I do these models in a two stage fashion, first I attempt to model TRR by assuming only that EUR decreases at some future point in time at a constant yearly rate, I adjust the rate of decrease of EUR to match the mean TRR estimate of the USGS (for the Bakken) and double the USGS estimate for the EFS (TRR=1.75 BB0) because they doubled the Bakken/Three Forks estimate in their recent update so I assume they might do the same for the EFS at some future date.
In the second stage I try to estimate economically recoverable resources (ERR) based on the EIA reference oil price scenario, NPV based on your suggestions and figuring in OPEX, transport costs, financial costs and well completion costs. I assume well completion costs will fall to $7 million per well by late 2015 and that by this time the optimum lateral length and number of frac stages has been established and that any attempt to increase lateral length or number of frac stages would only decrease the profitability of the well due to the increased well costs. (If NPV12.5 is $10 million and well completion cost increases from $7 million to $10 million, we have reduced our profits to zero.)

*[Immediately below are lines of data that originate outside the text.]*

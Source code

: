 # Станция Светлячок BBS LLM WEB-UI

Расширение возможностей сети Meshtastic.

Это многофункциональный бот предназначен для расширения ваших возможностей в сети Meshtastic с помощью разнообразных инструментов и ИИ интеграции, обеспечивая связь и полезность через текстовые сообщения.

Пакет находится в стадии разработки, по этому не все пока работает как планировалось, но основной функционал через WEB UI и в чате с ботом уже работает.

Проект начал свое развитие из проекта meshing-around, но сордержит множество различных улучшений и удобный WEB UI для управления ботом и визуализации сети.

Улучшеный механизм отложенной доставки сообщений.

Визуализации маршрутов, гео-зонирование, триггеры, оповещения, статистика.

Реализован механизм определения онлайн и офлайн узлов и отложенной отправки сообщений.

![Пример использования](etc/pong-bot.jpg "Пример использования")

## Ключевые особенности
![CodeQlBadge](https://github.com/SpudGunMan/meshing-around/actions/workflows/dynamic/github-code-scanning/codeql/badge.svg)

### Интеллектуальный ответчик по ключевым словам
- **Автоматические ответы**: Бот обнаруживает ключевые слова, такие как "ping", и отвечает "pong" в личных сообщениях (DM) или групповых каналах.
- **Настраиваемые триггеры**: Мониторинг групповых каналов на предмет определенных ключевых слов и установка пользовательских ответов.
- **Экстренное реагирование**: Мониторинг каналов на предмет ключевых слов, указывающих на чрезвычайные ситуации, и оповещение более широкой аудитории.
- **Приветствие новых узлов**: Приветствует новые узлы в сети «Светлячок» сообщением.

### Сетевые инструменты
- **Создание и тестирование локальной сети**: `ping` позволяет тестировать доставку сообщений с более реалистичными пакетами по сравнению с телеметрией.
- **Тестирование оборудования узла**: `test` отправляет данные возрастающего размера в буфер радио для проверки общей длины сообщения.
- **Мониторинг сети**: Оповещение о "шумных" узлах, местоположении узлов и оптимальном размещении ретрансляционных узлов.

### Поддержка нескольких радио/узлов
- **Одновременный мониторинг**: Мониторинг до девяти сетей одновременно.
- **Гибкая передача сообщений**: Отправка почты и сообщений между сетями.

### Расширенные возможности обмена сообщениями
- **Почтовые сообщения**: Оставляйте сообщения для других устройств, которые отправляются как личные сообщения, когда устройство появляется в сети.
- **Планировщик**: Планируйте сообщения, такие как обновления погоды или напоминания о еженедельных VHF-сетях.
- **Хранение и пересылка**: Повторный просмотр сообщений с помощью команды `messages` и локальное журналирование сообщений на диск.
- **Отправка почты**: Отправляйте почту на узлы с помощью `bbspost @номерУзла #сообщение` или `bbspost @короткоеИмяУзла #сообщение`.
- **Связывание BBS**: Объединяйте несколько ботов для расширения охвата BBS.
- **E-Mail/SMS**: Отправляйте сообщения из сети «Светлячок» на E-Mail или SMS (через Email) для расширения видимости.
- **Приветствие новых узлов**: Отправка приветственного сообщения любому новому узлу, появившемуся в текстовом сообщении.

So I am not looking for you to predict that well EUR will decrease by 12.8 %/ year, I am looking for guidance that well EUR is likely to decrease at between x and y % per year if real well costs remain fixed and the number of wells added per year also remains fixed ( a thought experiment of sorts). Once I have this guess, then the number of wells added per year is adjusted so that it remains profitable to produce oil, as EUR decreases the number of wells added per year decreases and this reduces the rate of decrease of EUR for new wells.
Under the scenario that you propose (longer lateral lengths and more frack stages), I would need to guess at the increased well costs which might result in order to attempt to model economically recoverable resources. In fact if things play out as you suggest, (and I would say that your guess would be much better than mine) would no decrease in EUR make sense? If so, what sort of increase in well costs per year (in real dollars adjusted for inflation) makes sense? A range is fine, maybe10-20%/a increase in well completion costs, if EUR decreases from 10% to 0 %? I was trying to keep the model doable, I am fully aware that no model can fully capture the complexity of the real world. I would like to create a low and high scenario to attempt to bracket the possible future output.
I forgot to mention the tighter spacings, though I think this would tend to offset the longer laterals and greater number of frack stages, though it could increase the potential number of new wells, this is another variable which I have fixed on the assumption that the optimum configuration has been established in plays such as the Bakken and the Eagle Ford.